TASK DIRECTIONS:
Quote the records in full and leave their pictures out.

EXTRACTED MATERIAL:
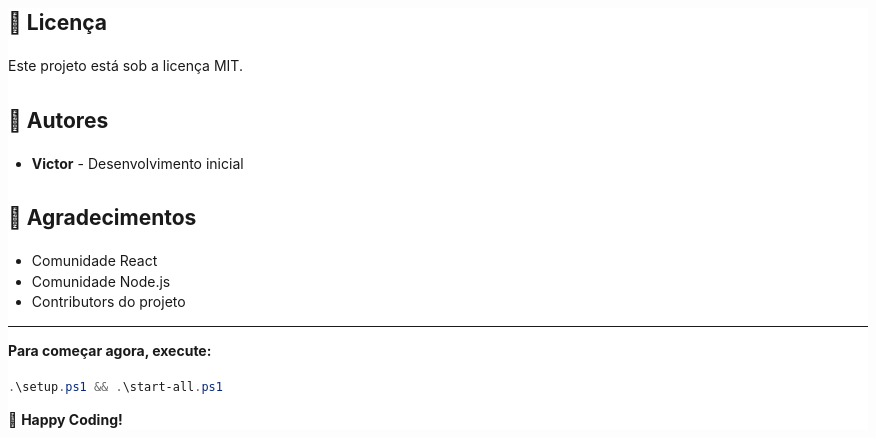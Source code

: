 ## 📄 Licença

Este projeto está sob a licença MIT.

## 👥 Autores

- **Victor** - Desenvolvimento inicial

## 🙏 Agradecimentos

- Comunidade React
- Comunidade Node.js
- Contributors do projeto

---

**Para começar agora, execute:**

```powershell
.\setup.ps1 && .\start-all.ps1
```

🚀 **Happy Coding!**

RESPONSE TO THE TASK:
Source code

: ## 📄 Licença

Este projeto está sob a licença MIT.

## 👥 Autores

- **Victor** - Desenvolvimento inicial

## 🙏 Agradecimentos

- Comunidade React
- Comunidade Node.js
- Contributors do projeto

---

**Para começar agora, execute:**

```powershell
.\setup.ps1 && .\start-all.ps1
```

🚀 **Happy Coding!**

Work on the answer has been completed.